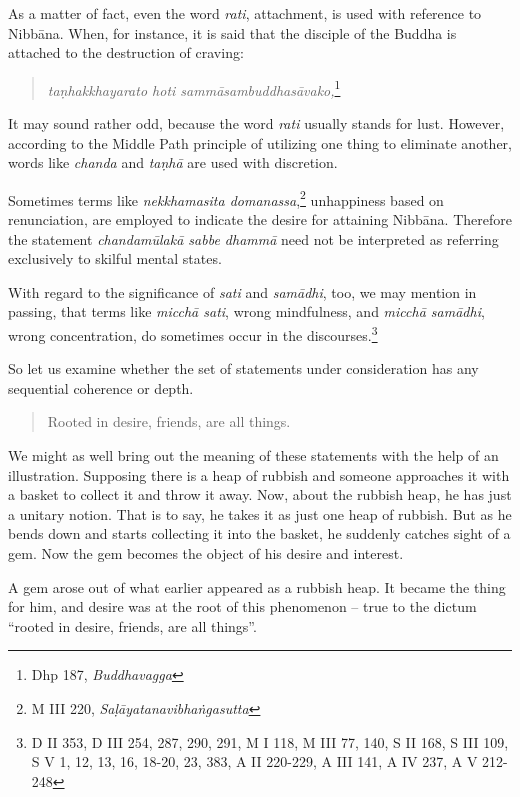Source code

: As a matter of fact, even the word \emph{rati}, attachment, is used with reference to Nibbāna. When, for instance, it is said that the disciple of the Buddha is attached to the destruction of craving:

\begin{quote}
\emph{taṇhakkhayarato hoti sammāsambuddhasāvako,}\footnote{Dhp 187, \emph{Buddhavagga}}
\end{quote}

It may sound rather odd, because the word \emph{rati} usually stands for lust. However, according to the Middle Path principle of utilizing one thing to eliminate another, words like \emph{chanda} and \emph{taṇhā} are used with discretion.

Sometimes terms like \emph{nekkhamasita domanassa},\footnote{M III 220, \emph{Saḷāyatanavibhaṅgasutta}} unhappiness based on renunciation, are employed to indicate the desire for attaining Nibbāna. Therefore the statement \emph{chandamūlakā sabbe dhammā} need not be interpreted as referring exclusively to skilful mental states.

With regard to the significance of \emph{sati} and \emph{samādhi}, too, we may mention in passing, that terms like \emph{micchā sati}, wrong mindfulness, and \emph{micchā samādhi}, wrong concentration, do sometimes occur in the discourses.\footnote{D II 353, D III 254, 287, 290, 291, M I 118, M III 77, 140, S II 168, S III 109, S V 1, 12, 13, 16, 18-20, 23, 383, A II 220-229, A III 141, A IV 237, A V 212-248}

So let us examine whether the set of statements under consideration has any sequential coherence or depth.

\begin{quote}
Rooted in desire, friends, are all things.
\end{quote}

We might as well bring out the meaning of these statements with the help of an illustration. Supposing there is a heap of rubbish and someone approaches it with a basket to collect it and throw it away. Now, about the rubbish heap, he has just a unitary notion. That is to say, he takes it as just one heap of rubbish. But as he bends down and starts collecting it into the basket, he suddenly catches sight of a gem. Now the gem becomes the object of his desire and interest.

A gem arose out of what earlier appeared as a rubbish heap. It became the thing for him, and desire was at the root of this phenomenon -- true to the dictum ``rooted in desire, friends, are all things''.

########

> [Instructions to follow]
What's needed is every line above, retyped exactly and free of pictures.

> [Reply to the exercise]
Source code

: As a matter of fact, even the word \emph{rati}, attachment, is used with reference to Nibbāna. When, for instance, it is said that the disciple of the Buddha is attached to the destruction of craving:

\begin{quote}
\emph{taṇhakkhayarato hoti sammāsambuddhasāvako,}\footnote{Dhp 187, \emph{Buddhavagga}}
\end{quote}

It may sound rather odd, because the word \emph{rati} usually stands for lust. However, according to the Middle Path principle of utilizing one thing to eliminate another, words like \emph{chanda} and \emph{taṇhā} are used with discretion.

Sometimes terms like \emph{nekkhamasita domanassa},\footnote{M III 220, \emph{Saḷāyatanavibhaṅgasutta}} unhappiness based on renunciation, are employed to indicate the desire for attaining Nibbāna. Therefore the statement \emph{chandamūlakā sabbe dhammā} need not be interpreted as referring exclusively to skilful mental states.

With regard to the significance of \emph{sati} and \emph{samādhi}, too, we may mention in passing, that terms like \emph{micchā sati}, wrong mindfulness, and \emph{micchā samādhi}, wrong concentration, do sometimes occur in the discourses.\footnote{D II 353, D III 254, 287, 290, 291, M I 118, M III 77, 140, S II 168, S III 109, S V 1, 12, 13, 16, 18-20, 23, 383, A II 220-229, A III 141, A IV 237, A V 212-248}

So let us examine whether the set of statements under consideration has any sequential coherence or depth.

\begin{quote}
Rooted in desire, friends, are all things.
\end{quote}

We might as well bring out the meaning of these statements with the help of an illustration. Supposing there is a heap of rubbish and someone approaches it with a basket to collect it and throw it away. Now, about the rubbish heap, he has just a unitary notion. That is to say, he takes it as just one heap of rubbish. But as he bends down and starts collecting it into the basket, he suddenly catches sight of a gem. Now the gem becomes the object of his desire and interest.

A gem arose out of what earlier appeared as a rubbish heap. It became the thing for him, and desire was at the root of this phenomenon -- true to the dictum ``rooted in desire, friends, are all things''.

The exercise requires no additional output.